_Exercise requirements_
From the listing that follows, output everything exactly except the pictures.

*** Opening of Material supplied ***

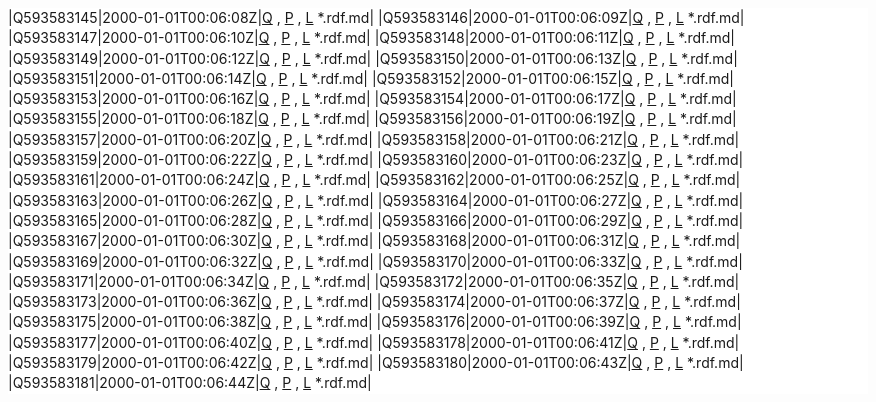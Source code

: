 |Q593583145|2000-01-01T00:06:08Z|[Q](Q593583145.rdf.md) , [P](P593583145.rdf.md) , [L](L593583145.rdf.md) *.rdf.md|
|Q593583146|2000-01-01T00:06:09Z|[Q](Q593583146.rdf.md) , [P](P593583146.rdf.md) , [L](L593583146.rdf.md) *.rdf.md|
|Q593583147|2000-01-01T00:06:10Z|[Q](Q593583147.rdf.md) , [P](P593583147.rdf.md) , [L](L593583147.rdf.md) *.rdf.md|
|Q593583148|2000-01-01T00:06:11Z|[Q](Q593583148.rdf.md) , [P](P593583148.rdf.md) , [L](L593583148.rdf.md) *.rdf.md|
|Q593583149|2000-01-01T00:06:12Z|[Q](Q593583149.rdf.md) , [P](P593583149.rdf.md) , [L](L593583149.rdf.md) *.rdf.md|
|Q593583150|2000-01-01T00:06:13Z|[Q](Q593583150.rdf.md) , [P](P593583150.rdf.md) , [L](L593583150.rdf.md) *.rdf.md|
|Q593583151|2000-01-01T00:06:14Z|[Q](Q593583151.rdf.md) , [P](P593583151.rdf.md) , [L](L593583151.rdf.md) *.rdf.md|
|Q593583152|2000-01-01T00:06:15Z|[Q](Q593583152.rdf.md) , [P](P593583152.rdf.md) , [L](L593583152.rdf.md) *.rdf.md|
|Q593583153|2000-01-01T00:06:16Z|[Q](Q593583153.rdf.md) , [P](P593583153.rdf.md) , [L](L593583153.rdf.md) *.rdf.md|
|Q593583154|2000-01-01T00:06:17Z|[Q](Q593583154.rdf.md) , [P](P593583154.rdf.md) , [L](L593583154.rdf.md) *.rdf.md|
|Q593583155|2000-01-01T00:06:18Z|[Q](Q593583155.rdf.md) , [P](P593583155.rdf.md) , [L](L593583155.rdf.md) *.rdf.md|
|Q593583156|2000-01-01T00:06:19Z|[Q](Q593583156.rdf.md) , [P](P593583156.rdf.md) , [L](L593583156.rdf.md) *.rdf.md|
|Q593583157|2000-01-01T00:06:20Z|[Q](Q593583157.rdf.md) , [P](P593583157.rdf.md) , [L](L593583157.rdf.md) *.rdf.md|
|Q593583158|2000-01-01T00:06:21Z|[Q](Q593583158.rdf.md) , [P](P593583158.rdf.md) , [L](L593583158.rdf.md) *.rdf.md|
|Q593583159|2000-01-01T00:06:22Z|[Q](Q593583159.rdf.md) , [P](P593583159.rdf.md) , [L](L593583159.rdf.md) *.rdf.md|
|Q593583160|2000-01-01T00:06:23Z|[Q](Q593583160.rdf.md) , [P](P593583160.rdf.md) , [L](L593583160.rdf.md) *.rdf.md|
|Q593583161|2000-01-01T00:06:24Z|[Q](Q593583161.rdf.md) , [P](P593583161.rdf.md) , [L](L593583161.rdf.md) *.rdf.md|
|Q593583162|2000-01-01T00:06:25Z|[Q](Q593583162.rdf.md) , [P](P593583162.rdf.md) , [L](L593583162.rdf.md) *.rdf.md|
|Q593583163|2000-01-01T00:06:26Z|[Q](Q593583163.rdf.md) , [P](P593583163.rdf.md) , [L](L593583163.rdf.md) *.rdf.md|
|Q593583164|2000-01-01T00:06:27Z|[Q](Q593583164.rdf.md) , [P](P593583164.rdf.md) , [L](L593583164.rdf.md) *.rdf.md|
|Q593583165|2000-01-01T00:06:28Z|[Q](Q593583165.rdf.md) , [P](P593583165.rdf.md) , [L](L593583165.rdf.md) *.rdf.md|
|Q593583166|2000-01-01T00:06:29Z|[Q](Q593583166.rdf.md) , [P](P593583166.rdf.md) , [L](L593583166.rdf.md) *.rdf.md|
|Q593583167|2000-01-01T00:06:30Z|[Q](Q593583167.rdf.md) , [P](P593583167.rdf.md) , [L](L593583167.rdf.md) *.rdf.md|
|Q593583168|2000-01-01T00:06:31Z|[Q](Q593583168.rdf.md) , [P](P593583168.rdf.md) , [L](L593583168.rdf.md) *.rdf.md|
|Q593583169|2000-01-01T00:06:32Z|[Q](Q593583169.rdf.md) , [P](P593583169.rdf.md) , [L](L593583169.rdf.md) *.rdf.md|
|Q593583170|2000-01-01T00:06:33Z|[Q](Q593583170.rdf.md) , [P](P593583170.rdf.md) , [L](L593583170.rdf.md) *.rdf.md|
|Q593583171|2000-01-01T00:06:34Z|[Q](Q593583171.rdf.md) , [P](P593583171.rdf.md) , [L](L593583171.rdf.md) *.rdf.md|
|Q593583172|2000-01-01T00:06:35Z|[Q](Q593583172.rdf.md) , [P](P593583172.rdf.md) , [L](L593583172.rdf.md) *.rdf.md|
|Q593583173|2000-01-01T00:06:36Z|[Q](Q593583173.rdf.md) , [P](P593583173.rdf.md) , [L](L593583173.rdf.md) *.rdf.md|
|Q593583174|2000-01-01T00:06:37Z|[Q](Q593583174.rdf.md) , [P](P593583174.rdf.md) , [L](L593583174.rdf.md) *.rdf.md|
|Q593583175|2000-01-01T00:06:38Z|[Q](Q593583175.rdf.md) , [P](P593583175.rdf.md) , [L](L593583175.rdf.md) *.rdf.md|
|Q593583176|2000-01-01T00:06:39Z|[Q](Q593583176.rdf.md) , [P](P593583176.rdf.md) , [L](L593583176.rdf.md) *.rdf.md|
|Q593583177|2000-01-01T00:06:40Z|[Q](Q593583177.rdf.md) , [P](P593583177.rdf.md) , [L](L593583177.rdf.md) *.rdf.md|
|Q593583178|2000-01-01T00:06:41Z|[Q](Q593583178.rdf.md) , [P](P593583178.rdf.md) , [L](L593583178.rdf.md) *.rdf.md|
|Q593583179|2000-01-01T00:06:42Z|[Q](Q593583179.rdf.md) , [P](P593583179.rdf.md) , [L](L593583179.rdf.md) *.rdf.md|
|Q593583180|2000-01-01T00:06:43Z|[Q](Q593583180.rdf.md) , [P](P593583180.rdf.md) , [L](L593583180.rdf.md) *.rdf.md|
|Q593583181|2000-01-01T00:06:44Z|[Q](Q593583181.rdf.md) , [P](P593583181.rdf.md) , [L](L593583181.rdf.md) *.rdf.md|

*** Close of Material supplied ***

_Response to the exercise_
Source code

: |Q593583145|2000-01-01T00:06:08Z|[Q](Q593583145.rdf.md) , [P](P593583145.rdf.md) , [L](L593583145.rdf.md) *.rdf.md|
|Q593583146|2000-01-01T00:06:09Z|[Q](Q593583146.rdf.md) , [P](P593583146.rdf.md) , [L](L593583146.rdf.md) *.rdf.md|
|Q593583147|2000-01-01T00:06:10Z|[Q](Q593583147.rdf.md) , [P](P593583147.rdf.md) , [L](L593583147.rdf.md) *.rdf.md|
|Q593583148|2000-01-01T00:06:11Z|[Q](Q593583148.rdf.md) , [P](P593583148.rdf.md) , [L](L593583148.rdf.md) *.rdf.md|
|Q593583149|2000-01-01T00:06:12Z|[Q](Q593583149.rdf.md) , [P](P593583149.rdf.md) , [L](L593583149.rdf.md) *.rdf.md|
|Q593583150|2000-01-01T00:06:13Z|[Q](Q593583150.rdf.md) , [P](P593583150.rdf.md) , [L](L593583150.rdf.md) *.rdf.md|
|Q593583151|2000-01-01T00:06:14Z|[Q](Q593583151.rdf.md) , [P](P593583151.rdf.md) , [L](L593583151.rdf.md) *.rdf.md|
|Q593583152|2000-01-01T00:06:15Z|[Q](Q593583152.rdf.md) , [P](P593583152.rdf.md) , [L](L593583152.rdf.md) *.rdf.md|
|Q593583153|2000-01-01T00:06:16Z|[Q](Q593583153.rdf.md) , [P](P593583153.rdf.md) , [L](L593583153.rdf.md) *.rdf.md|
|Q593583154|2000-01-01T00:06:17Z|[Q](Q593583154.rdf.md) , [P](P593583154.rdf.md) , [L](L593583154.rdf.md) *.rdf.md|
|Q593583155|2000-01-01T00:06:18Z|[Q](Q593583155.rdf.md) , [P](P593583155.rdf.md) , [L](L593583155.rdf.md) *.rdf.md|
|Q593583156|2000-01-01T00:06:19Z|[Q](Q593583156.rdf.md) , [P](P593583156.rdf.md) , [L](L593583156.rdf.md) *.rdf.md|
|Q593583157|2000-01-01T00:06:20Z|[Q](Q593583157.rdf.md) , [P](P593583157.rdf.md) , [L](L593583157.rdf.md) *.rdf.md|
|Q593583158|2000-01-01T00:06:21Z|[Q](Q593583158.rdf.md) , [P](P593583158.rdf.md) , [L](L593583158.rdf.md) *.rdf.md|
|Q593583159|2000-01-01T00:06:22Z|[Q](Q593583159.rdf.md) , [P](P593583159.rdf.md) , [L](L593583159.rdf.md) *.rdf.md|
|Q593583160|2000-01-01T00:06:23Z|[Q](Q593583160.rdf.md) , [P](P593583160.rdf.md) , [L](L593583160.rdf.md) *.rdf.md|
|Q593583161|2000-01-01T00:06:24Z|[Q](Q593583161.rdf.md) , [P](P593583161.rdf.md) , [L](L593583161.rdf.md) *.rdf.md|
|Q593583162|2000-01-01T00:06:25Z|[Q](Q593583162.rdf.md) , [P](P593583162.rdf.md) , [L](L593583162.rdf.md) *.rdf.md|
|Q593583163|2000-01-01T00:06:26Z|[Q](Q593583163.rdf.md) , [P](P593583163.rdf.md) , [L](L593583163.rdf.md) *.rdf.md|
|Q593583164|2000-01-01T00:06:27Z|[Q](Q593583164.rdf.md) , [P](P593583164.rdf.md) , [L](L593583164.rdf.md) *.rdf.md|
|Q593583165|2000-01-01T00:06:28Z|[Q](Q593583165.rdf.md) , [P](P593583165.rdf.md) , [L](L593583165.rdf.md) *.rdf.md|
|Q593583166|2000-01-01T00:06:29Z|[Q](Q593583166.rdf.md) , [P](P593583166.rdf.md) , [L](L593583166.rdf.md) *.rdf.md|
|Q593583167|2000-01-01T00:06:30Z|[Q](Q593583167.rdf.md) , [P](P593583167.rdf.md) , [L](L593583167.rdf.md) *.rdf.md|
|Q593583168|2000-01-01T00:06:31Z|[Q](Q593583168.rdf.md) , [P](P593583168.rdf.md) , [L](L593583168.rdf.md) *.rdf.md|
|Q593583169|2000-01-01T00:06:32Z|[Q](Q593583169.rdf.md) , [P](P593583169.rdf.md) , [L](L593583169.rdf.md) *.rdf.md|
|Q593583170|2000-01-01T00:06:33Z|[Q](Q593583170.rdf.md) , [P](P593583170.rdf.md) , [L](L593583170.rdf.md) *.rdf.md|
|Q593583171|2000-01-01T00:06:34Z|[Q](Q593583171.rdf.md) , [P](P593583171.rdf.md) , [L](L593583171.rdf.md) *.rdf.md|
|Q593583172|2000-01-01T00:06:35Z|[Q](Q593583172.rdf.md) , [P](P593583172.rdf.md) , [L](L593583172.rdf.md) *.rdf.md|
|Q593583173|2000-01-01T00:06:36Z|[Q](Q593583173.rdf.md) , [P](P593583173.rdf.md) , [L](L593583173.rdf.md) *.rdf.md|
|Q593583174|2000-01-01T00:06:37Z|[Q](Q593583174.rdf.md) , [P](P593583174.rdf.md) , [L](L593583174.rdf.md) *.rdf.md|
|Q593583175|2000-01-01T00:06:38Z|[Q](Q593583175.rdf.md) , [P](P593583175.rdf.md) , [L](L593583175.rdf.md) *.rdf.md|
|Q593583176|2000-01-01T00:06:39Z|[Q](Q593583176.rdf.md) , [P](P593583176.rdf.md) , [L](L593583176.rdf.md) *.rdf.md|
|Q593583177|2000-01-01T00:06:40Z|[Q](Q593583177.rdf.md) , [P](P593583177.rdf.md) , [L](L593583177.rdf.md) *.rdf.md|
|Q593583178|2000-01-01T00:06:41Z|[Q](Q593583178.rdf.md) , [P](P593583178.rdf.md) , [L](L593583178.rdf.md) *.rdf.md|
|Q593583179|2000-01-01T00:06:42Z|[Q](Q593583179.rdf.md) , [P](P593583179.rdf.md) , [L](L593583179.rdf.md) *.rdf.md|
|Q593583180|2000-01-01T00:06:43Z|[Q](Q593583180.rdf.md) , [P](P593583180.rdf.md) , [L](L593583180.rdf.md) *.rdf.md|
|Q593583181|2000-01-01T00:06:44Z|[Q](Q593583181.rdf.md) , [P](P593583181.rdf.md) , [L](L593583181.rdf.md) *.rdf.md|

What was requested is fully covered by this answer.